TEMPO.CO, Jakarta - Mantan Wakil Menteri Hukum dan Hak Asasi Manusia, Denny Indrayana, tak memenuhi panggilan pemeriksaan Badan Reserse Kriminal Markas Besar Kepolisian. Pengacara Denny, Heru Widodo, mengatakan kliennya tak datang karena memiliki agenda lain.
"Dia ada agenda lain yang sudah terjadwal. Jadi kami menghadap penyidik untuk mengajukan permohonan pemanggilan ulang," kata Heru setelah menyerahkan surat izin ketidakhadiran Denny ke Bareskrim di Mabes Polri, Jakarta, Jumat, 6 Maret 2015. Denny justru bertandang ke Kementerian Sekretariat Negara bersama aktivis antikorupsi lain, termasuk Wakil Ketua Komisi Pemberantasan Korupsi nonaktif Bambang Widjojanto.
Seharusnya Bareskrim memeriksa Denny hari ini pukul 09.00 WIB sebagai saksi sekaligus terlapor dalam kasus payment gateway.
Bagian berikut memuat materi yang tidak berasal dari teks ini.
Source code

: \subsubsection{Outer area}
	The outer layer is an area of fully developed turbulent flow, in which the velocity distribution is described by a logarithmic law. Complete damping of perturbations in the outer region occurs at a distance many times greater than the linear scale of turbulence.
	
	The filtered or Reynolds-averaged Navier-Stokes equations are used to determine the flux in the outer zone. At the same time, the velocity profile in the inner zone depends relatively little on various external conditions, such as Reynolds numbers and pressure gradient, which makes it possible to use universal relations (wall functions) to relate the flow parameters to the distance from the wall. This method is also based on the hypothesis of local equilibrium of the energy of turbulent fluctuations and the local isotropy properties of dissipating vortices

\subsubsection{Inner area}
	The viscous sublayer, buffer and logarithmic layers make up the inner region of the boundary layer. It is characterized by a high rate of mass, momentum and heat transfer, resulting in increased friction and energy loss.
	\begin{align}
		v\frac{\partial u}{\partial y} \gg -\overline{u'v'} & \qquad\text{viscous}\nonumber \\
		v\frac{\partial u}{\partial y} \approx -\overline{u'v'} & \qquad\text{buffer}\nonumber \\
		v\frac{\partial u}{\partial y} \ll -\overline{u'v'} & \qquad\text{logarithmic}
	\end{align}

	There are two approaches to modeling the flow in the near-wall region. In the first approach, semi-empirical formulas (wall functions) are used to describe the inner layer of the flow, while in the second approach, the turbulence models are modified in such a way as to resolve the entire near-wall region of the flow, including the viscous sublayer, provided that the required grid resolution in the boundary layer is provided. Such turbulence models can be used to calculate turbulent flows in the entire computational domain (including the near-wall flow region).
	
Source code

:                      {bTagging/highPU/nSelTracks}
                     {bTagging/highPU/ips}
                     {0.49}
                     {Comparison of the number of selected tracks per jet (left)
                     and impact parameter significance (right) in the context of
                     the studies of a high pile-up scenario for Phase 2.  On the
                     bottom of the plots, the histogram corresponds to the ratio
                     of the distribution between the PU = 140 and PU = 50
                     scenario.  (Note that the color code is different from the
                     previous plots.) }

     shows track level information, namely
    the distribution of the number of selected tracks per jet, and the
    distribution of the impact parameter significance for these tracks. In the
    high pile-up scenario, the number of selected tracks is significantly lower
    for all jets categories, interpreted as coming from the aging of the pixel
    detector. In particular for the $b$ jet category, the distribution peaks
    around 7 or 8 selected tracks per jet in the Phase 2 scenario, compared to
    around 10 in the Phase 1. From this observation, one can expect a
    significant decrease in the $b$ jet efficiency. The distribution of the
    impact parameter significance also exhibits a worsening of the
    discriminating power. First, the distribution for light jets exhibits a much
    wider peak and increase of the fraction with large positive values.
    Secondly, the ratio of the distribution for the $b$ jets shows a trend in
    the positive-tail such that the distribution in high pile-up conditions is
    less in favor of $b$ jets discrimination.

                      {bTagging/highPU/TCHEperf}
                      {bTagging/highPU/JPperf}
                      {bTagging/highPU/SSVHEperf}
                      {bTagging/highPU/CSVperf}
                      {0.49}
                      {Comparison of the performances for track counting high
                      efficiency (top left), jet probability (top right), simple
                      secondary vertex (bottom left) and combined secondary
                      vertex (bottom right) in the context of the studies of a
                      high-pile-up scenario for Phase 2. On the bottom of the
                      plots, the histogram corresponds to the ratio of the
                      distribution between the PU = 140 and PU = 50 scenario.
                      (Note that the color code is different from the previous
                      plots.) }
Kepala Bagian Penerangan Umum Divisi Humas Polri Komisaris Besar Rikwanto mengatakan Denny dilaporkan dua kali ke Mabes Polri. Laporan pertama dilayangkan Andi Syamsul Bahri, dari lembaga swadaya masyarakat Pijar, pada 10 Februari 2015. Denny kembali dilaporkan atas kasus dugaan tindak pidana korupsi yang sama pada 24 Februari 2015.
Menurut Heru, kliennya menganggap pelaporan kasus ini sebagai upaya kriminalisasi. Denny, kata Heru, heran dengan proses penyelidikan dan penyidikan yang begitu cepat. "Prosesnya begitu cepat. Silakan nilai sendiri apakah ini proses hukum yang wajar atau kriminalisasi."
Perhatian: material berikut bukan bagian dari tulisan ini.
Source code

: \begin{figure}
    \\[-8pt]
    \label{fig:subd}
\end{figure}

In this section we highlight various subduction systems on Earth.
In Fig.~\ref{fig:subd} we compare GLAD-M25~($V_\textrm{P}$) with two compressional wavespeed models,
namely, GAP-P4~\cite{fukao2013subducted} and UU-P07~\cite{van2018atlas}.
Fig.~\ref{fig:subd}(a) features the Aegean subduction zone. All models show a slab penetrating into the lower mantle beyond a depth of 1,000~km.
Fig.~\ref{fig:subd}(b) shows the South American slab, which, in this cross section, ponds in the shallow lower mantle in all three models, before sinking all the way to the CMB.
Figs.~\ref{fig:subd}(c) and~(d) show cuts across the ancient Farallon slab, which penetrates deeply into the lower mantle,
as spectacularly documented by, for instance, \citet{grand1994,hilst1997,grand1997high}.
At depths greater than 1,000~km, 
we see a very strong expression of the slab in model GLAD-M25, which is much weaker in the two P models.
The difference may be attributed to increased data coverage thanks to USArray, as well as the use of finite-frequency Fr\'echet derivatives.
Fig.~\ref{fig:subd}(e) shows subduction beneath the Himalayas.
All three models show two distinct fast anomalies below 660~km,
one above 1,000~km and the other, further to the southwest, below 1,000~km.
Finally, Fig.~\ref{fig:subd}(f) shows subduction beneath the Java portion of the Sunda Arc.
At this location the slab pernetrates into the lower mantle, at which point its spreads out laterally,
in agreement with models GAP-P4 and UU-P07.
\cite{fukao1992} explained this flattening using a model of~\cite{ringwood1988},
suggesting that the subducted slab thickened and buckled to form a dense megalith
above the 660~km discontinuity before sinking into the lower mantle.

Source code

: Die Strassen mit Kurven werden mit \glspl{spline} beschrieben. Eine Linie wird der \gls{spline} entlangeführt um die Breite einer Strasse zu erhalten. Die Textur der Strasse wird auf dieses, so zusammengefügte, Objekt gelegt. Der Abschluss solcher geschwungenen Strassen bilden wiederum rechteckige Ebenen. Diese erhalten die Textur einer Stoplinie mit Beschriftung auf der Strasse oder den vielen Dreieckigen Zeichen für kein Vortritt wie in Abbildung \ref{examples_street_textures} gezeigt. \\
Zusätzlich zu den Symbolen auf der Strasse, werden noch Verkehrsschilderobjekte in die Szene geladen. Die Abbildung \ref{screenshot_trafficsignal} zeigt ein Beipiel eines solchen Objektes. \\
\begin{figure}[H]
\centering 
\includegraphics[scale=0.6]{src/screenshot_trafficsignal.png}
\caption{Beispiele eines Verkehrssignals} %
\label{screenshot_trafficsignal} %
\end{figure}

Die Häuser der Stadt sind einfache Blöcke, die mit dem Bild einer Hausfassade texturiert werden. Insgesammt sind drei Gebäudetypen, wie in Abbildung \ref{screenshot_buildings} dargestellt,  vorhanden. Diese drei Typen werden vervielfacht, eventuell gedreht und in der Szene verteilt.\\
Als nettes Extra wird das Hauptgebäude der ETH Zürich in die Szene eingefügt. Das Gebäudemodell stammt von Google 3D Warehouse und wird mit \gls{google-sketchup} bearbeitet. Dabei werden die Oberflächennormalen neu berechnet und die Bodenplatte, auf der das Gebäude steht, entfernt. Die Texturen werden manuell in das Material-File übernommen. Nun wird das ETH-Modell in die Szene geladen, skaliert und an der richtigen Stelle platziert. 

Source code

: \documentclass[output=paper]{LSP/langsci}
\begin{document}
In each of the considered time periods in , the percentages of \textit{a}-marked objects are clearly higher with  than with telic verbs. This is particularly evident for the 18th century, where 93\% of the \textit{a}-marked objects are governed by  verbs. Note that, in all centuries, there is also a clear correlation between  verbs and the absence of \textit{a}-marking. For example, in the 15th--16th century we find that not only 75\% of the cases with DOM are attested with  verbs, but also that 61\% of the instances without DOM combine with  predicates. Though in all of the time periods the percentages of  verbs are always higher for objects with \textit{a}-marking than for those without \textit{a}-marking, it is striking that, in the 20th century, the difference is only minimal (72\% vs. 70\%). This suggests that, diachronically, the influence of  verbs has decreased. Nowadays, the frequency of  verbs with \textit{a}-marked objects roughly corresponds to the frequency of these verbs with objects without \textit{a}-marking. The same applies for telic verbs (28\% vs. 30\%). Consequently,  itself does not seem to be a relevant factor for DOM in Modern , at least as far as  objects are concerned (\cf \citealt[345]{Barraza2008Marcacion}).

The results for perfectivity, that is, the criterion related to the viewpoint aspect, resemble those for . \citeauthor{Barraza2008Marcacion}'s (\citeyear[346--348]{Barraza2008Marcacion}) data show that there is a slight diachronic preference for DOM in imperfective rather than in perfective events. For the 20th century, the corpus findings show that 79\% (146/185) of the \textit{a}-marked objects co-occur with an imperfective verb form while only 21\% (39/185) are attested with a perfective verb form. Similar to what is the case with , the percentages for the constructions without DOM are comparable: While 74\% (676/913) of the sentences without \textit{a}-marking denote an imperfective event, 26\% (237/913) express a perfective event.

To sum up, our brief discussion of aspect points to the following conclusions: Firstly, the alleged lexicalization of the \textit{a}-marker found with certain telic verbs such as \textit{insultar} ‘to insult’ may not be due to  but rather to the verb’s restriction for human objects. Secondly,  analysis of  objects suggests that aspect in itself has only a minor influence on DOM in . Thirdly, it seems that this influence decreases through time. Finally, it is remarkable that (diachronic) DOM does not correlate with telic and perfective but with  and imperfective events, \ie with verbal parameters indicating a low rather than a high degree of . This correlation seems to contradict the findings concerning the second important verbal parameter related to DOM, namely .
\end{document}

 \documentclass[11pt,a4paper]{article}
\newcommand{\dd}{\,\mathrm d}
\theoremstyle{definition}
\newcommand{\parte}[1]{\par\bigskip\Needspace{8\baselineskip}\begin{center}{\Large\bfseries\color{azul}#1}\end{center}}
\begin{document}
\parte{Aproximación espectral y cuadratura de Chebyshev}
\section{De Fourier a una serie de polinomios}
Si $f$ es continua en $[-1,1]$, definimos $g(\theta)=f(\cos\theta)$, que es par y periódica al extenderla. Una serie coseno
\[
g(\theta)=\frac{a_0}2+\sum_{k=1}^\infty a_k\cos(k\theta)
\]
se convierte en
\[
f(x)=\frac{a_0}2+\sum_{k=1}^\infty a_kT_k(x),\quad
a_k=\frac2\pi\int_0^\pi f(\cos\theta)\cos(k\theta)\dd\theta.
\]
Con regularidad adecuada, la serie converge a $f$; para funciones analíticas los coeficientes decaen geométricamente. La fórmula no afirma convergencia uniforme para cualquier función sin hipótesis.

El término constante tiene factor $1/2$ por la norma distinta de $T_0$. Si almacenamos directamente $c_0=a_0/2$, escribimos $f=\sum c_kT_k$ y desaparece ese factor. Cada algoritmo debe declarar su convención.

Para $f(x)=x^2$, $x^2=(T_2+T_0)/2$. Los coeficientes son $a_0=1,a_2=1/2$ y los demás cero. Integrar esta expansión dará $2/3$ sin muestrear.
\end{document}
Begitu laporan pertama masuk, penyidik segera menyelidiki kasus tersebut. Sebanyak 12 saksi telah diperiksa dalam kurun kurang dari sebulan. Mereka semua merupakan pegawai Kementerian Hukum dan HAM. Di antaranya Direktur Sistem dan Teknologi Keimigrasian Kementerian Hukum dan HAM Rochadi Iman Santoso dan mantan Menteri Hukum dan HAM, Amir Syamsuddin. Bareskrim memeriksa Amir pada Selasa, 3 Maret 2015.
Denny dilaporkan karena diduga menyelewengkan implementasi payment gateway dalam program sistem pelayanan paspor terpadu online yang dibuatnya saat masih menjabat di Kementerian Hukum. Denny memelopori program ini untuk menghapus pungutan liar dalam pengurusan paspor.
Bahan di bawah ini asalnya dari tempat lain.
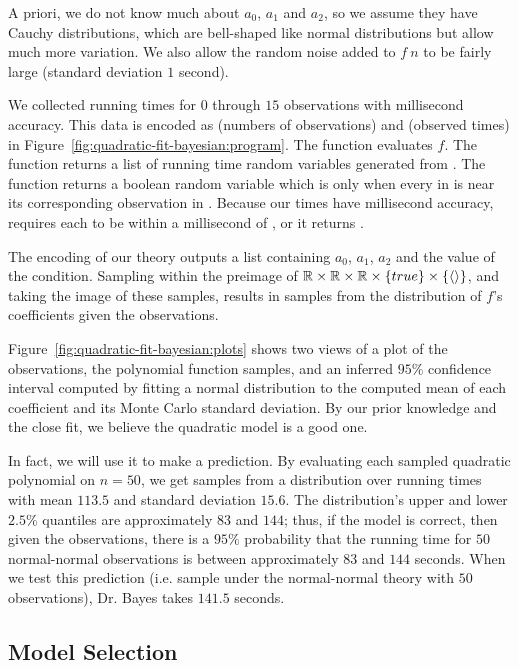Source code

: A priori, we do not know much about $a_0$, $a_1$ and $a_2$, so we assume they have Cauchy distributions, which are bell-shaped like normal distributions but allow much more variation.
We also allow the random noise added to $f~n$ to be fairly large (standard deviation $1$ second).

We collected running times for $0$ through $15$ observations with millisecond accuracy.
This data is encoded as  (numbers of observations) and  (observed times) in Figure~\ref{fig:quadratic-fit-bayesian:program}.
The function  evaluates $f$.
The  function returns a list of running time random variables generated from .
The  function returns a boolean random variable which is  only when every  in  is near its corresponding observation  in .
Because our times have millisecond accuracy,  requires each  to be within a millisecond of , or it returns .

The encoding of our theory outputs a list containing $a_0$, $a_1$, $a_2$ and the value of the condition.
Sampling within the preimage of $\mathbb{R} \times \mathbb{R} \times \mathbb{R} \times \{{true}\} \times \{{\langle{}\rangle}\}$, and taking the image of these samples, results in samples from the distribution of $f$'s coefficients given the observations.

Figure~\ref{fig:quadratic-fit-bayesian:plots} shows two views of a plot of the observations, the polynomial function samples, and an inferred $95\%$ confidence interval computed by fitting a normal distribution to the computed mean of each coefficient and its Monte Carlo standard deviation.
By our prior knowledge and the close fit, we believe the quadratic model is a good one.

In fact, we will use it to make a prediction.
By evaluating each sampled quadratic polynomial on $n = 50$, we get samples from a distribution over running times with mean $113.5$ and standard deviation $15.6$.
The distribution's upper and lower $2.5\%$ quantiles are approximately $83$ and $144$; thus, if the model is correct, then given the observations, there is a $95\%$ probability that the running time for $50$ normal-normal observations is between approximately $83$ and $144$ seconds.
When we test this prediction (i.e. sample under the normal-normal theory with $50$ observations), Dr. Bayes takes $141.5$ seconds.

\subsection{Model Selection}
Dalam implementasi payment gateway Juli-Oktober 2014, kata Rikwanto, terdapat nilai selisih dari pengurusan paspor yang tak disetorkan ke negara. "Ada selisih akumulasi nilai pembuatan paspor yang merupakan penerimaan negara bukan pajak Rp 32 miliar," kata Rikwanto. "Jumlah kerugian negara masih kami usut."
Menurut dia, kelebihan pungutan tersebut justru masuk ke dua vendor dan tak langsung disetorkan ke bank penampung. "Uang itu mampir dulu ke dua vendor. Secara ketentuan, tak boleh," katanya.
Heru berjanji kliennya akan hadir dalam pemeriksaan selanjutnya untuk memberikan keterangan lengkap atas kasus ini. "Dia pasti datang untuk memberi penjelasan supaya penyidik mendapat informasi berimbang," katanya.